In another embodiment, a subsea tubular assembly for use in a subsea wellbore includes a conductor; one or more inflatable anchoring assemblies; and an innerstring having a set of sealing members and an enlarged section configured to inflate the one or more inflatable anchoring assemblies.

In another embodiment, a subsea tubular assembly for use in a subsea wellbore below a sea floor includes a conductor; one or more conductor anchoring assemblies disposed on the exterior of the conductor, wherein the one or more conductor anchoring assemblies are energized into contact with the subsea wellbore; a casing string disposed inside the conductor; and one or more casing anchoring assemblies disposed on the exterior of the casing string, wherein the one or more casing anchoring assemblies are energized into contact with the conductor.

So that the manner in which the above recited features of the present invention can be understood in detail, a more particular description of the invention, briefly summarized above, may be had by reference to embodiments, some of which are illustrated in the appended drawings.

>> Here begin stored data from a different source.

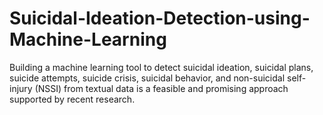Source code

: # Suicidal-Ideation-Detection-using-Machine-Learning

Building a machine learning tool to detect suicidal ideation, suicidal plans, suicide attempts, suicide crisis, suicidal behavior, and non-suicidal self-injury (NSSI) from textual data is a feasible and promising approach supported by recent research.
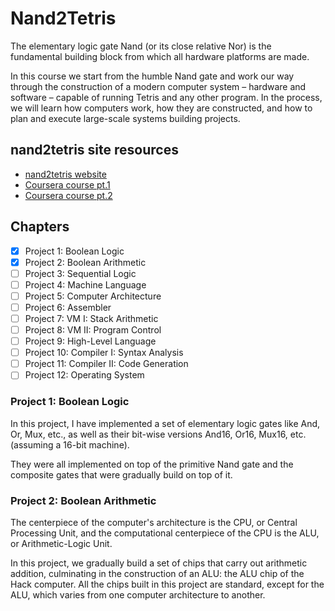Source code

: # Nand2Tetris

The elementary logic gate Nand (or its close relative Nor) is the fundamental building block
from which all hardware platforms are made. 

In this course we start from the humble Nand
gate and work our way through the construction of a modern computer system – hardware
and software – capable of running Tetris and any other program. In the process, we will learn how
computers work, how they are constructed, and how to plan and execute large-scale systems building projects.

## nand2tetris site resources

- [nand2tetris website](https://www.nand2tetris.org/)
- [Coursera course pt.1](https://www.coursera.org/learn/build-a-computer)
- [Coursera course pt.2](https://www.coursera.org/learn/nand2tetris2)

## Chapters

- [x] Project 1: Boolean Logic
- [x] Project 2: Boolean Arithmetic
- [ ] Project 3: Sequential Logic
- [ ] Project 4: Machine Language
- [ ] Project 5: Computer Architecture
- [ ] Project 6: Assembler
- [ ] Project 7: VM I: Stack Arithmetic
- [ ] Project 8: VM II: Program Control
- [ ] Project 9: High-Level Language
- [ ] Project 10: Compiler I: Syntax Analysis
- [ ] Project 11: Compiler II: Code Generation
- [ ] Project 12: Operating System

### Project 1: Boolean Logic

In this project, I have implemented a set of elementary logic gates
like And, Or, Mux, etc., as well as their bit-wise versions And16, Or16,
Mux16, etc. (assuming a 16-bit machine).

They were all implemented on top of the primitive Nand gate and the
composite gates that were gradually build on top of it.

### Project 2: Boolean Arithmetic

The centerpiece of the computer's architecture is the CPU, or Central Processing Unit, and the
computational centerpiece of the CPU is the ALU, or Arithmetic-Logic Unit.

In this project, we gradually build a set of chips that carry out arithmetic addition,
culminating in the construction of an ALU: the ALU chip of the Hack computer.
All the chips built in this project are standard, except for the ALU, which varies from
one computer architecture to another.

It is to be noted, however, that the appended drawings illustrate only typical embodiments of this invention and are therefore not to be considered limiting of its scope, for the invention may admit to other equally effective embodiments.

FIG. 1 is a schematic view of an exemplary conductor equipped with a plurality of anchoring assemblies.

FIGS. 2-3 illustrate sequential operation of installing the conductor of FIG. 1.

FIGS. 4A-D illustrate sequential operation of the inflating an exemplary anchoring assembly.

FIG. 5 is a schematic view of a casing string installed in the conductor of FIG. 1 according to another embodiment.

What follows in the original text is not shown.